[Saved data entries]

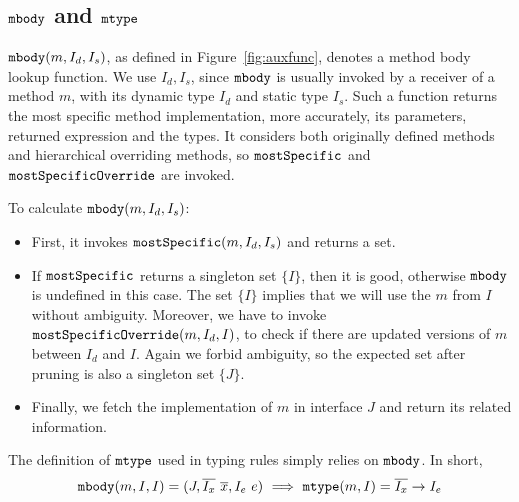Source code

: \subsection{$\texttt{mbody}$ and $\texttt{mtype}$}

$\texttt{mbody}(m, I_d, I_s)$, as defined in Figure~\ref{fig:auxfunc}, denotes a method body lookup function.
We use $I_d, I_s$, since $\texttt{mbody}$ is usually invoked by a receiver of a method $m$, with its dynamic
type $I_d$ and static type $I_s$. Such a function returns the most specific method implementation, more
accurately, its parameters, returned expression and the types. It considers both originally defined methods and hierarchical overriding methods, so $\texttt{mostSpecific}$ and $\texttt{mostSpecificOverride}$ are invoked.

To calculate $\texttt{mbody}(m, I_d, I_s)$:
\begin{itemize}
    \item First, it invokes $\texttt{mostSpecific}(m, I_d, I_s)$ and returns a set.
    \item If $\texttt{mostSpecific}$ returns a singleton set $\{I\}$, then it is good, otherwise $\texttt{mbody}$ is undefined in
    this case. The set $\{I\}$ implies that we will use the $m$ from $I$ without ambiguity. Moreover, we have to invoke $\texttt{mostSpecificOverride}(m, I_d, I)$, to check if there are updated versions of $m$ between $I_d$ and $I$. Again we forbid ambiguity, so the expected set after pruning is also a singleton set $\{J\}$.
    \item Finally, we fetch the implementation of $m$ in interface $J$ and return its related information.
\end{itemize}
The definition of $\texttt{mtype}$ used in typing rules simply relies on $\texttt{mbody}$. In short,
$$\texttt{mbody}(m, I, I) = (J, \overline{I_x}\ \overline{x}, I_e\ e) \ \Longrightarrow\ \texttt{mtype}(m, I) = \overline{I_x}\rightarrow I_e$$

● **TRY IT**
Return the records word for word, leaving every picture out of the copy.

● **PROBLEM SOLUTION**
Source code

: \subsection{$\texttt{mbody}$ and $\texttt{mtype}$}

$\texttt{mbody}(m, I_d, I_s)$, as defined in Figure~\ref{fig:auxfunc}, denotes a method body lookup function.
We use $I_d, I_s$, since $\texttt{mbody}$ is usually invoked by a receiver of a method $m$, with its dynamic
type $I_d$ and static type $I_s$. Such a function returns the most specific method implementation, more
accurately, its parameters, returned expression and the types. It considers both originally defined methods and hierarchical overriding methods, so $\texttt{mostSpecific}$ and $\texttt{mostSpecificOverride}$ are invoked.

To calculate $\texttt{mbody}(m, I_d, I_s)$:
\begin{itemize}
    \item First, it invokes $\texttt{mostSpecific}(m, I_d, I_s)$ and returns a set.
    \item If $\texttt{mostSpecific}$ returns a singleton set $\{I\}$, then it is good, otherwise $\texttt{mbody}$ is undefined in
    this case. The set $\{I\}$ implies that we will use the $m$ from $I$ without ambiguity. Moreover, we have to invoke $\texttt{mostSpecificOverride}(m, I_d, I)$, to check if there are updated versions of $m$ between $I_d$ and $I$. Again we forbid ambiguity, so the expected set after pruning is also a singleton set $\{J\}$.
    \item Finally, we fetch the implementation of $m$ in interface $J$ and return its related information.
\end{itemize}
The definition of $\texttt{mtype}$ used in typing rules simply relies on $\texttt{mbody}$. In short,
$$\texttt{mbody}(m, I, I) = (J, \overline{I_x}\ \overline{x}, I_e\ e) \ \Longrightarrow\ \texttt{mtype}(m, I) = \overline{I_x}\rightarrow I_e$$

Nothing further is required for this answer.